Alessandro Gassmann sulla nonna ebrea e non solo, lintervista a ‘Il Corriere della Sera’
Alessandro Gassman: “Mia nonna ebrea costretta a cambiare cognome. In Italia clima pericoloso, mi preoccupa un aspetto”. L’attore racconta una parte della sua vita in una intervista rilasciata ai microfoni de ‘Il Corriere della Sera’. Ve ne proponiamo alcuni passaggi.
L’attore torna a Venezia con un’altra opera prima, «Non odiare» […]
«Lo spunto è una vicenda accaduta in Germania, dove un chirurgo ebreo si è rifiutato di operare un paziente con un tatuaggio nazista che aveva sulla spalla. Anche il mio personaggio è un chirurgo, Simone Segre, che si trova per caso a decidere della vita o della morte di un uomo con una svastica tatuata sul petto. Anche lui non lo salva e dovrà fare i conti, grazie al contatto con i figli di quest’uomo, con le sue radici e i suoi valori».
E lei cosa farebbe?
«Io Alessandro, forse lo salverei. Ma non sono Simone Segre, non ho un padre che è stato chiuso in campo di concentramento e si è salvato curando i nazisti. È un tema molto complesso. “Non odiare,” dovrebbe essere l’undicesimo comandamento. È importante, tanto più ora dove odio e violenza verbale (e non) sono sempre più presenti e l’avversario è sempre un nemico di abbattere. Chi ha la possibilità e la cultura per discernere deve metterci la faccia, favorire il dialogo.

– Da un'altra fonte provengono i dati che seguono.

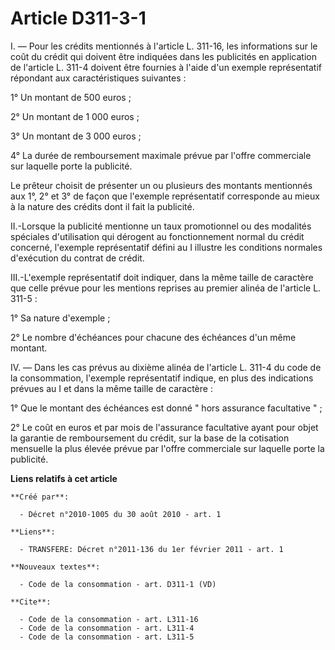 # Article D311-3-1

I. ― Pour les crédits mentionnés à l'article L. 311-16, les informations sur le coût du crédit qui doivent être indiquées
dans les publicités en application de l'article L. 311-4 doivent être fournies à l'aide d'un exemple représentatif répondant
aux caractéristiques suivantes : 

1° Un montant de 500 euros ; 

2° Un montant de 1 000 euros ; 

3° Un montant de 3 000 euros ; 

4° La durée de remboursement maximale prévue par l'offre commerciale sur laquelle porte la publicité. 

Le prêteur choisit de présenter un ou plusieurs des montants mentionnés aux 1°, 2° et 3° de façon que l'exemple représentatif
corresponde au mieux à la nature des crédits dont il fait la publicité. 

II.-Lorsque la publicité mentionne un taux promotionnel ou des modalités spéciales d'utilisation qui dérogent au
fonctionnement normal du crédit concerné, l'exemple représentatif défini au I illustre les conditions normales d'exécution du
contrat de crédit. 

III.-L'exemple représentatif doit indiquer, dans la même taille de caractère que celle prévue pour les mentions reprises au
premier alinéa de l'article L. 311-5 : 

1° Sa nature d'exemple ; 

2° Le nombre d'échéances pour chacune des échéances d'un même montant. 

IV. ― Dans les cas prévus au dixième alinéa de l'article L. 311-4 du code de la consommation, l'exemple représentatif
indique, en plus des indications prévues au I et dans la même taille de caractère : 

1° Que le montant des échéances est donné " hors assurance facultative " ; 

2° Le coût en euros et par mois de l'assurance facultative ayant pour objet la garantie de remboursement du crédit, sur la
base de la cotisation mensuelle la plus élevée prévue par l'offre commerciale sur laquelle porte la publicité.

**Liens relatifs à cet article**

	**Créé par**:

	  - Décret n°2010-1005 du 30 août 2010 - art. 1

	**Liens**:

	  - TRANSFERE: Décret n°2011-136 du 1er février 2011 - art. 1

	**Nouveaux textes**:

	  - Code de la consommation - art. D311-1 (VD)

	**Cite**:

	  - Code de la consommation - art. L311-16
	  - Code de la consommation - art. L311-4
	  - Code de la consommation - art. L311-5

Non siamo bestie, possiamo ragionare. Sta scomparendo la generazione che visse gli orrori del fascismo e della guerra. Maestri preziosi come Camilleri, luce che ci manca molto. Lo stiamo già capendo ora con gli effetti della pandemia».
Alessandro Gassman: “Nonna ebrea costretta a cambiare cognome”
Che clima vede?
«Pericoloso. Il virus ha acuito problemi e difetti. La crisi economica è pesante, per alcuni terribile. Siamo un paese impaurito e disinformato, quello con meno laureati d’Europa. Abbiamo già dimostrato di essere capaci di pagine orrende, complici ignoranza e paura».
Questo film è anche un’occasione per lei per fa i conti con la sua storia.
«Che non ho mai affrontato, come peraltro mio padre. Sua madre era ebrea, dovette italianizzare in Ambrosi il suo cognome, Ambron. E dopo la morte di mio nonno si trovò in difficoltà economica con due figli a carico. Se la cavarono perché mio padre giocava bene a pallacanestro, era nazionale. Ma lui non ha mai smesso di avere paura. L’unica volta che ha messo la kippah fu al matrimonio di mia sorella Vittoria, figlia di Shelly Winters, ebrea e credente. Per lui fu un gesto molto importante. La Shoah non va dimenticata. Io l’ho scoperta anche grazie ai racconti di mia nonna, viveva a Pisa nel ghetto, due nostre parenti della famiglia Ambron furono deportate e uccise nei campi di concentramento».